Let’s hear it for the FTSE 100’s magnificently unglamorous seven

It was quite an occasion. On November 16 1999 at the Savoy Hotel in London, Vodafone chief executive Chris Gent took to the stage to sell his company’s proposed €100bn acquisition of Germany’s Mannesmann. The deal would cement Vodafone’s place in the top tier of the fast-growing mobile telecoms world and set its shareholders up for decades of healthy returns.

The deal got done, of course, but a couple of decades on Vodafone’s shares appear to have scarcely felt the benefit, beaten since then by, among others, a company that distributes paper towels and a joinery business.

In fact not just beaten, but beaten by an enormous margin. Over the past two decades, Vodafone shares have halved. Bunzl — which distributes paper towels along with thousands of other products, from disposable cups to detergents — is up 565 per cent. Howdens, the joiner, is up 488 per cent.

These are not isolated examples. On a long-term view, some of the FTSE 100’s less glamorous members, companies such as Compass, Intertek, Relx, Experian and Diploma as well as Bunzl and Howdens, have performed far better than the household names.

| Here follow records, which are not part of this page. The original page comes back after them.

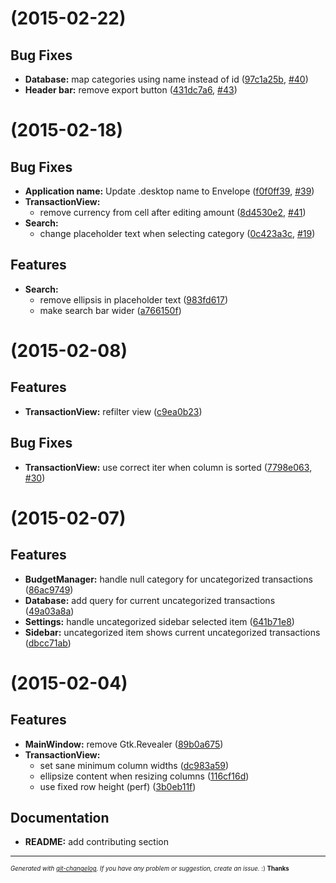 #  (2015-02-22)

## Bug Fixes

- **Database:** map categories using name instead of id
  ([97c1a25b](https://github.com/nlaplante/envelope/commit/97c1a25b6444b836fcadf049856db8810d4150df),
   [#40](https://github.com/nlaplante/envelope/issues/40))
- **Header bar:** remove export button
 ([431dc7a6](https://github.com/nlaplante/envelope/commit/431dc7a6986586450e7b9ca503f4e9abd194a949),
  [#43](https://github.com/nlaplante/envelope/issues/43))
  
#  (2015-02-18)

## Bug Fixes

- **Application name:** Update .desktop name to Envelope
  ([f0f0ff39](https://github.com/nlaplante/envelope/commit/f0f0ff39578343bbc60696c4eef38d8b24b4f7d3),
   [#39](https://github.com/nlaplante/envelope/issues/39))
- **TransactionView:**
  - remove currency from cell after editing amount
  ([8d4530e2](https://github.com/nlaplante/envelope/commit/8d4530e209ff868cceef5c32c5d97c3c08eaf144),
   [#41](https://github.com/nlaplante/envelope/issues/41))
- **Search:**
   - change placeholder text when selecting category
   ([0c423a3c](https://github.com/nlaplante/envelope/commit/0c423a3cf7f4718ecdfa13eb69a67ef17b50f1e2),
    [#19](https://github.com/nlaplante/envelope/issues/19))

## Features

- **Search:**
  - remove ellipsis in placeholder text
  ([983fd617](https://github.com/nlaplante/envelope/commit/983fd6179cfb14b49abf4dc056fc36c79cd1d2c2))
  - make search bar wider
  ([a766150f](https://github.com/nlaplante/envelope/commit/a766150fce823d96b1e17bc36cf60231eb719eae))

#  (2015-02-08)

## Features

  - **TransactionView:** refilter view
    ([c9ea0b23](https://github.com/nlaplante/envelope/commit/c9ea0b23ab777f62a88e84ee9ec84e0c2f394447))

## Bug Fixes

  - **TransactionView:** use correct iter when column is sorted
    ([7798e063](https://github.com/nlaplante/envelope/commit/7798e063dc461b323fc738290ce7e073b3c2c982),
     [#30](https://github.com/nlaplante/envelope/issues/30))

#  (2015-02-07)

## Features

  - **BudgetManager:** handle null category for uncategorized transactions
    ([86ac9749](https://github.com/nlaplante/envelope/commit/86ac9749af33beda476cbafaf50e456ef62e7f32))
  - **Database:** add query for current uncategorized transactions
    ([49a03a8a](https://github.com/nlaplante/envelope/commit/49a03a8a4b929012c84f5d8b301900c7c392b8d9))
  - **Settings:** handle uncategorized sidebar selected item
    ([641b71e8](https://github.com/nlaplante/envelope/commit/641b71e8c2a794f8b4a3a3c4df42251c0db3c26a))
  - **Sidebar:** uncategorized item shows current uncategorized transactions
    ([dbcc71ab](https://github.com/nlaplante/envelope/commit/dbcc71ab21b31720c374fca7af5353823fb47a6b))  

#  (2015-02-04)

## Features

- **MainWindow:** remove Gtk.Revealer
  ([89b0a675](https://github.com/nlaplante/envelope/commit/89b0a675a5489332199bd66de6d47c14d5ed945c))
- **TransactionView:**
  - set sane minimum column widths
  ([dc983a59](https://github.com/nlaplante/envelope/commit/dc983a594df6edc15530a8a500bfd98e071635d8))
  - ellipsize content when resizing columns
  ([116cf16d](https://github.com/nlaplante/envelope/commit/116cf16d8e93b6384b248d79b7f5ba796cf0a825))
  - use fixed row height (perf)
  ([3b0eb11f](https://github.com/nlaplante/envelope/commit/3b0eb11fc9c3929a7c0e4ffc0ee4b7ce1d6b57aa))


## Documentation

- **README:** add contributing section



---
<sub><sup>*Generated with [git-changelog](https://github.com/rafinskipg/git-changelog). If you have any problem or suggestion, create an issue.* :) **Thanks** </sub></sup>
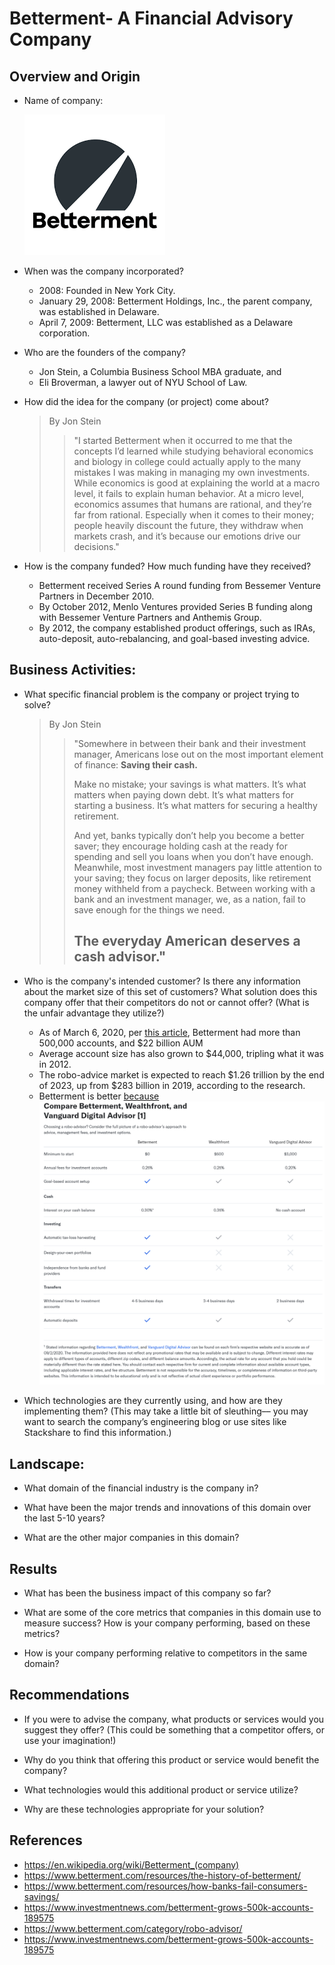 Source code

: # Betterment- A Financial Advisory Company

## Overview and Origin

* Name of company: 

    ![Betterment](Betterment.png)

* When was the company incorporated?
    - 2008: Founded in New York City.
    - January 29, 2008: Betterment Holdings, Inc., the parent company, was established in Delaware.
    - April 7, 2009: Betterment, LLC was established as a Delaware corporation.

* Who are the founders of the company?
    - Jon Stein, a Columbia Business School MBA graduate, and 
    - Eli Broverman, a lawyer out of NYU School of Law.

* How did the idea for the company (or project) come about?
    >By Jon Stein
    >
    >>"I started Betterment when it occurred to me that the concepts I’d learned while studying behavioral economics and biology in college could actually apply to the many mistakes I was making in managing my own investments.
    While economics is good at explaining the world at a macro level, it fails to explain human behavior. At a micro level, economics assumes that humans are rational, and they’re far from rational. Especially when it comes to their money; people heavily discount the future, they withdraw when markets crash, and it’s because our emotions drive our decisions."

* How is the company funded? How much funding have they received?
    - Betterment received Series A round funding from Bessemer Venture Partners in December 2010. 
    - By October 2012, Menlo Ventures provided Series B funding along with Bessemer Venture Partners and Anthemis Group.
    - By 2012, the company established product offerings, such as IRAs, auto-deposit, auto-rebalancing, and goal-based investing advice.


## Business Activities:

* What specific financial problem is the company or project trying to solve?
    >By Jon Stein
    >
    >>"Somewhere in between their bank and their investment manager, Americans lose out on the most important element of finance: **Saving their cash.**
    >>
    >>Make no mistake; your savings is what matters. It’s what matters when paying down debt. It’s what matters for starting a business. It’s what matters for securing a healthy retirement.
    >>
    >>And yet, banks typically don’t help you become a better saver; they encourage holding cash at the ready for spending and sell you loans when you don’t have enough. Meanwhile, most investment managers pay little attention to your saving; they focus on larger deposits, like retirement money withheld from a paycheck. Between working with a bank and an investment manager, we, as a nation, fail to save enough for the things we need.
    >>
    >>## The everyday American deserves a cash advisor."


* Who is the company's intended customer?  Is there any information about the market size of this set of customers?
What solution does this company offer that their competitors do not or cannot offer? (What is the unfair advantage they utilize?)
    - As of March 6, 2020, per [this article][1], Betterment had more than 500,000 accounts, and $22 billion AUM
    - Average account size has also grown to $44,000, tripling what it was in 2012.
    - The robo-advice market is expected to reach $1.26 trillion by the end of 2023, up from $283 billion in 2019, according to the research.
    - Betterment is better [because][2]
    ![Robo-advisors](Robo-advisors.png)


[1]: <https://www.investmentnews.com/betterment-grows-500k-accounts-189575> "Investmentnews"
[2]: <https://www.betterment.com/category/robo-advisor/> "Betterment"

* Which technologies are they currently using, and how are they implementing them? (This may take a little bit of sleuthing–– you may want to search the company’s engineering blog or use sites like Stackshare to find this information.)


## Landscape:

* What domain of the financial industry is the company in?

* What have been the major trends and innovations of this domain over the last 5-10 years?

* What are the other major companies in this domain?


## Results

* What has been the business impact of this company so far?

* What are some of the core metrics that companies in this domain use to measure success? How is your company performing, based on these metrics?

* How is your company performing relative to competitors in the same domain?


## Recommendations

* If you were to advise the company, what products or services would you suggest they offer? (This could be something that a competitor offers, or use your imagination!)

* Why do you think that offering this product or service would benefit the company?

* What technologies would this additional product or service utilize?

* Why are these technologies appropriate for your solution?

## References

* https://en.wikipedia.org/wiki/Betterment_(company)
* https://www.betterment.com/resources/the-history-of-betterment/
* https://www.betterment.com/resources/how-banks-fail-consumers-savings/
* https://www.investmentnews.com/betterment-grows-500k-accounts-189575
* https://www.betterment.com/category/robo-advisor/
* https://www.investmentnews.com/betterment-grows-500k-accounts-189575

Shares in those seven unglamorous companies are up by an average of around 1,000 per cent over the past 20 years. Even taking out Diploma, a supplier of industrial components which is the standout performer, the other six are up by an average of almost 600 per cent.

In the same time period, Barclays has more than halved while HSBC is down 13 per cent. BP and Tesco have made it into positive territory, but not by much. GSK has managed a 57 per cent improvement, but even that lags well behind its less well known peers. All of these companies have underperformed the FTSE 100 index.

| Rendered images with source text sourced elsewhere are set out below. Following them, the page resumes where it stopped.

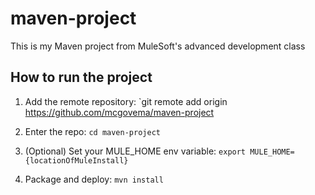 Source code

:# maven-project

This is my Maven project from MuleSoft's advanced development class

## How to run the project

1. Add the remote repository: `git remote add origin https://github.com/mcgovema/maven-project

2. Enter the repo: `cd maven-project`

3. (Optional) Set your MULE_HOME env variable: `export MULE_HOME={locationOfMuleInstall}`

4. Package and deploy: `mvn install` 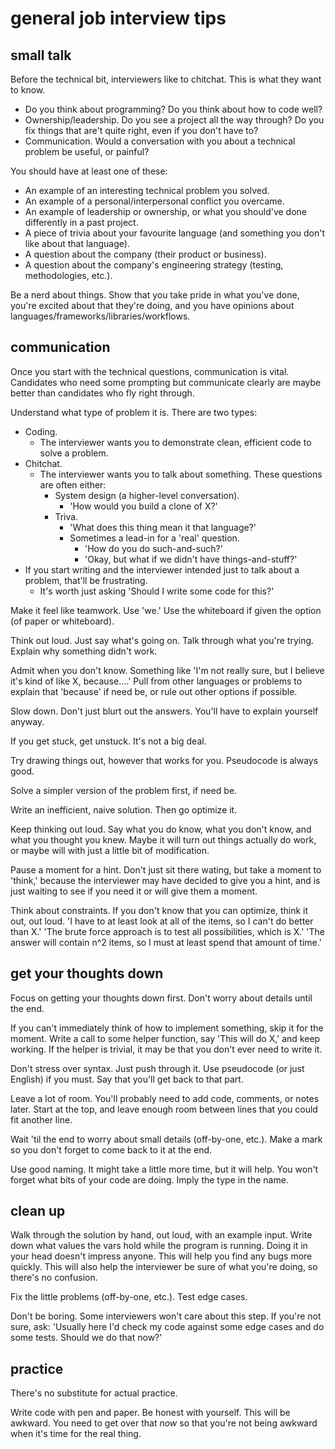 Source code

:# general job interview tips

## small talk

Before the technical bit, interviewers like to chitchat. This is what they want to know.
* Do you think about programming? Do you think about how to code well?
* Ownership/leadership. Do you see a project all the way through? Do you fix things that are't
  quite right, even if you don't have to?
* Communication. Would a conversation with you about a technical problem be useful, or painful?

You should have at least one of these:
* An example of an interesting technical problem you solved.
* An example of a personal/interpersonal conflict you overcame.
* An example of leadership or ownership, or what you should've done differently in a past project.
* A piece of trivia about your favourite language (and something you don't like about that language).
* A question about the company (their product or business).
* A question about the company's engineering strategy (testing, methodologies, etc.).

Be a nerd about things. Show that you take pride in what you've done, you're excited about that they're
doing, and you have opinions about languages/frameworks/libraries/workflows.

## communication

Once you start with the technical questions, communication is vital.
Candidates who need some prompting but communicate clearly are maybe better than candidates who
fly right through.

Understand what type of problem it is. There are two types:
* Coding.
  * The interviewer wants you to demonstrate clean, efficient code to solve a problem.
* Chitchat.
  * The interviewer wants you to talk about something. These questions are often either:
    * System design (a higher-level conversation).
      * 'How would you build a clone of X?'
    * Triva.
      * 'What does this thing mean it that language?'
      * Sometimes a lead-in for a 'real' question.
        * 'How do you do such-and-such?'
        * 'Okay, but what if we didn\'t have things-and-stuff?'
* If you start writing and the interviewer intended just to talk about a problem, that'll be frustrating.
  * It's worth just asking 'Should I write some code for this?'

Make it feel like teamwork. Use 'we.' Use the whiteboard if given the option (of paper or whiteboard).

Think out loud. Just say what's going on. Talk through what you're trying. Explain why something didn't work.

Admit when you don't know. Something like 'I\'m not really sure, but I believe it\'s kind of like X, because....'
Pull from other languages or problems to explain that 'because' if need be, or rule out other options if possible.

Slow down. Don't just blurt out the answers. You'll have to explain yourself anyway.

If you get stuck, get unstuck. It's not a big deal.

Try drawing things out, however that works for you. Pseudocode is always good.

Solve a simpler version of the problem first, if need be.

Write an inefficient, naive solution. Then go optimize it.

Keep thinking out loud. Say what you do know, what you don't know, and what you thought you knew.
Maybe it will turn out things actually do work, or maybe will with just a little bit of modification.

Pause a moment for a hint. Don't just sit there wating, but take a moment to 'think,' because the interviewer
may have decided to give you a hint, and is just waiting to see if you need it or will give them a moment.

Think about constraints. If you don't know that you can optimize, think it out, out loud.
'I have to at least look at all of the items, so I can\'t do better than X.'
'The brute force approach is to test all possibilities, which is X.'
'The answer will contain n^2 items, so I must at least spend that amount of time.'

## get your thoughts down
Focus on getting your thoughts down first. Don't worry about details until the end.

If you can't immediately think of how to implement something, skip it for the moment. Write a call to some
helper function, say 'This will do X,' and keep working. If the helper is trivial, it may be that you don't
ever need to write it.

Don't stress over syntax. Just push through it. Use pseudocode (or just English) if you must.
Say that you'll get back to that part.

Leave a lot of room. You'll probably need to add code, comments, or notes later. Start at the top,
and leave enough room between lines that you could fit another line.

Wait 'til the end to worry about small details (off-by-one, etc.). Make a mark so you don't forget to come back
to it at the end.

Use good naming. It might take a little more time, but it will help. You won't forget what bits of your code are
doing. Imply the type in the name.

## clean up

Walk through the solution by hand, out loud, with an example input.
Write down what values the vars hold while the program is running. Doing it in your head doesn't impress anyone.
This will help you find any bugs more quickly.
This will also help the interviewer be sure of what you're doing, so there's no confusion.

Fix the little problems (off-by-one, etc.).
Test edge cases.

Don't be boring. Some interviewers won't care about this step. If you're not sure, ask:
'Usually here I\'d check my code against some edge cases and do some tests. Should we do that now?'

## practice

There's no substitute for actual practice.

Write code with pen and paper.
Be honest with yourself. This will be awkward. You need to get over that _now_ so that you're not
being awkward when it's time for the real thing.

Size is one reason. Bunzl, Howdens et al are generally smaller than the household names, and smaller companies can grow faster. Bunzl’s revenues, for example, have increased from £2.7bn to £11.8bn over the past 20 years. At quality assurance group Intertek, turnover has grown from £471mn to £3.3bn.

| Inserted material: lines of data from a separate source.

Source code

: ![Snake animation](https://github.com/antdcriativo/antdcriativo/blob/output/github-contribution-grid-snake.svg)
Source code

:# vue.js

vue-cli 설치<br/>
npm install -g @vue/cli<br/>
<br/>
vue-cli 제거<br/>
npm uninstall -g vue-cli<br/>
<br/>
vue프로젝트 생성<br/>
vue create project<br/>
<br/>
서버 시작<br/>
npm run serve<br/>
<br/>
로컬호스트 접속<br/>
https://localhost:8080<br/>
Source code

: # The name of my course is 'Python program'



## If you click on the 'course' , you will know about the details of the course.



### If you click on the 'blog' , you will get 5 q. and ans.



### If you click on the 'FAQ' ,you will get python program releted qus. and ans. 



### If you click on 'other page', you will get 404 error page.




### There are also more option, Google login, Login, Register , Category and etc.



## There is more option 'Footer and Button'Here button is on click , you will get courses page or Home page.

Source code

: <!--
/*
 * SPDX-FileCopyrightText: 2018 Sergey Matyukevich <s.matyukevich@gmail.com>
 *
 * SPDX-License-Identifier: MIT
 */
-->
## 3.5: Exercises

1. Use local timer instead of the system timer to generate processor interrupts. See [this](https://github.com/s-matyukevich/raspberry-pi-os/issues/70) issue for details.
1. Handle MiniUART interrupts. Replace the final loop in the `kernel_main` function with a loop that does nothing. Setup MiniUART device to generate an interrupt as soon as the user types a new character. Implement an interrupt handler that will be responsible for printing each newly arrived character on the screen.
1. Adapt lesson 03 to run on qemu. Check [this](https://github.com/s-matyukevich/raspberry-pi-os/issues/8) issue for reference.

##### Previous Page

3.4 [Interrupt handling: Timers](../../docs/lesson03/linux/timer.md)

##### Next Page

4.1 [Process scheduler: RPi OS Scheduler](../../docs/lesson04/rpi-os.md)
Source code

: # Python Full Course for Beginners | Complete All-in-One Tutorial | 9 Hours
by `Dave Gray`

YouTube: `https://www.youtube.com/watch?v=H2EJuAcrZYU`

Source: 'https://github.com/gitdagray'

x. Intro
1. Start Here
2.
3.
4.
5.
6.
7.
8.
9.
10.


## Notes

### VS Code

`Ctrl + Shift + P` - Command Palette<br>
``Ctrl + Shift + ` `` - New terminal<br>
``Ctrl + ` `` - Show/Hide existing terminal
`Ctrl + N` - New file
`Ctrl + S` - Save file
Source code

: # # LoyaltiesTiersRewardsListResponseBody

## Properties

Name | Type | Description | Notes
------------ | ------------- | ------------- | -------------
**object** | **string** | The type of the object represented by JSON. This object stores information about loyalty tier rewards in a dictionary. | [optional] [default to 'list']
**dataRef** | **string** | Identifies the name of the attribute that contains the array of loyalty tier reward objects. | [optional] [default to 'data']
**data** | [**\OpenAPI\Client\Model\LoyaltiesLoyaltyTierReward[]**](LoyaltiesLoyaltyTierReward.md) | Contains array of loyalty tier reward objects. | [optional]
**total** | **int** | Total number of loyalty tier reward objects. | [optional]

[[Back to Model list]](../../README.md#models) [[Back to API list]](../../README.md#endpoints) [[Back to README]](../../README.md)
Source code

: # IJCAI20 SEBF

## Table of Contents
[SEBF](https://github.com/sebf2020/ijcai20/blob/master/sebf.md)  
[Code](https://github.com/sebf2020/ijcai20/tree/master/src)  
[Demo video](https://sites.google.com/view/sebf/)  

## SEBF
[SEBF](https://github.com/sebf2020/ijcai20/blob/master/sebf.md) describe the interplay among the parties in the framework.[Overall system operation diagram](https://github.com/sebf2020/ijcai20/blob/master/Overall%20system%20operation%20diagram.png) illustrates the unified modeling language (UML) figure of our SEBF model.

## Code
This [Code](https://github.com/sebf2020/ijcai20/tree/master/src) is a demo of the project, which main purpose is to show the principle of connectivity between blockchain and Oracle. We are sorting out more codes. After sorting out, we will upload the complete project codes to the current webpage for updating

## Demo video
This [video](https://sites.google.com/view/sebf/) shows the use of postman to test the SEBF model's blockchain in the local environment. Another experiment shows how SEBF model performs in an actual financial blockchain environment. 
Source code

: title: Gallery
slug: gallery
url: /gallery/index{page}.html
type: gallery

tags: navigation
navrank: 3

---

They will also have benefited from share buying by index funds. Many of them have joined the FTSE 100 only in the past 10 or 20 years, in contrast to some of the older names, which have been there since the start. Once a company’s shares enter the index, many funds start buying, pushing the price up.

Avoiding major slip-ups is another factor. Compass provides catering for offices and hospitals. Experian does credit checking. Relx, formerly known as Reed Elsevier, publishes information for the scientific and legal sectors, among others. All steady businesses that don’t lend themselves to high risk, high return strategies. Yes, they have to cope with the ebbs and flows of the economic cycle, but there is no potential Deepwater Horizon here. No global financial crisis putting the foundations of the industry at risk.

Their low key M&A strategy also helps. Acquisitions, if they happen at all, are of the small, bolt-on variety. Last year Bunzl’s acquisitions included a distributor of food service equipment in Spain with annual revenues of €5mn, and a hygiene products business in Brazil with annual revenues of R$210mn (£33mn). Diploma recently bought an aerospace fasteners business for £236mn, sending its shares up by 10 per cent on the day of the announcement. Relx is a £64bn company that last year spent a grand total of £130mn on six small acquisitions.

Deals worth more than £1bn are vanishingly rare for this group. They are not into “transformative” M&A or press conferences at the Savoy.

There is, perhaps, a lesson in all this for those seeking to revitalise London’s equity markets. Much effort was expended, unsuccessfully, last year on trying to persuade chip designer Arm to list in London. The hope was that a little sprinkling of stardust from an Arm IPO would convince other glitzy tech businesses that London was the place for them.

But on the evidence of the past couple of decades, London investors are not much into famous names. They are a little more understated, preferring the attractions of quality assurance testing, scientific publishing and industrial hose supply. Perhaps the route to the City’s revival goes not via high growth tech companies, but via companies that look like Bunzl, Diploma, Intertek and Howdens.